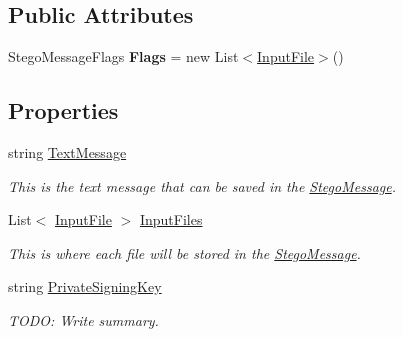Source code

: \subsection*{Public Attributes}
\begin{DoxyCompactItemize}
\item 
Stego\+Message\+Flags {\bfseries Flags} = new List$<$\hyperlink{class_stegosaurus_1_1_input_file}{Input\+File}$>$()\hypertarget{class_stegosaurus_1_1_stego_message_a1ec3adc5e452b5c512b1c0ee3c86e6d8}{}\label{class_stegosaurus_1_1_stego_message_a1ec3adc5e452b5c512b1c0ee3c86e6d8}

\end{DoxyCompactItemize}
\subsection*{Properties}
\begin{DoxyCompactItemize}
\item 
string \hyperlink{class_stegosaurus_1_1_stego_message_ab37f4ee21d0891f86693576a7d2bd389}{Text\+Message}
\begin{DoxyCompactList}\small\item\em This is the text message that can be saved in the \hyperlink{class_stegosaurus_1_1_stego_message}{Stego\+Message}. \end{DoxyCompactList}\item 
List$<$ \hyperlink{class_stegosaurus_1_1_input_file}{Input\+File} $>$ \hyperlink{class_stegosaurus_1_1_stego_message_a284ab72c2bb641cabe1a09de8d46de6a}{Input\+Files}
\begin{DoxyCompactList}\small\item\em This is where each file will be stored in the \hyperlink{class_stegosaurus_1_1_stego_message}{Stego\+Message}. \end{DoxyCompactList}\item 
string \hyperlink{class_stegosaurus_1_1_stego_message_a8fa8e3dce966a2fa578d74267f8d2a15}{Private\+Signing\+Key}
\begin{DoxyCompactList}\small\item\em T\+O\+DO\+: Write summary. \end{DoxyCompactList}\end{DoxyCompactItemize}


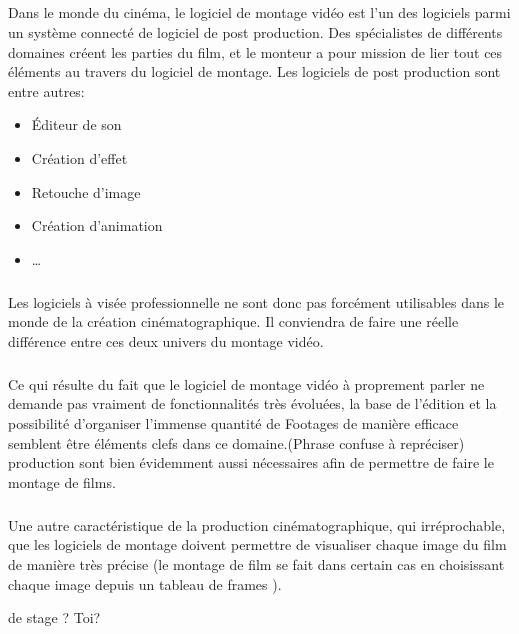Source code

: \subparagraph{}

Dans le monde du cinéma, le logiciel de montage vidéo est l'un des
logiciels parmi un système connecté de logiciel de post production. Des
spécialistes de différents domaines créent les parties du film,
et le monteur a pour mission de lier tout ces éléments au travers du
logiciel de montage. Les logiciels de post production sont entre autres:

\begin{itemize} \setlength{\itemsep}{2mm}

  \item{Éditeur de son}

  \item{Création d'effet}

  \item{Retouche d'image}

  \item{Création d'animation}

  \item{\ldots}

\end{itemize}

\subparagraph{}

Les logiciels à visée professionnelle ne sont donc pas forcément
utilisables dans le monde de la création cinématographique. Il
conviendra de faire une réelle différence entre ces deux univers du
montage vidéo.

\subparagraph{}

Ce qui résulte du fait que le logiciel de montage vidéo à proprement
parler ne demande pas vraiment de fonctionnalités très évoluées, la
base de l'édition et la possibilité d'organiser l'immense quantité
de Footages de manière efficace semblent être éléments clefs dans
ce domaine.(Phrase confuse à repréciser)%
production sont bien évidemment aussi nécessaires afin de permettre de
faire le montage de films.%

\subparagraph{}

Une autre caractéristique de la production cinématographique, qui
irréprochable, %
que les logiciels de montage doivent permettre de
visualiser chaque image du film de manière très précise (le montage
de film se fait dans certain cas en choisissant chaque image depuis un
tableau de frames ).

de stage ? Toi?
------------
EXERCISE: Could you repeat exactly the lines in the listing above from the one with "Les logiciels à" down to the one with "Ce qui résulte"? Include both of those lines.

ANSWER:
Les logiciels à visée professionnelle ne sont donc pas forcément
utilisables dans le monde de la création cinématographique. Il
conviendra de faire une réelle différence entre ces deux univers du
montage vidéo.

\subparagraph{}

Ce qui résulte du fait que le logiciel de montage vidéo à proprement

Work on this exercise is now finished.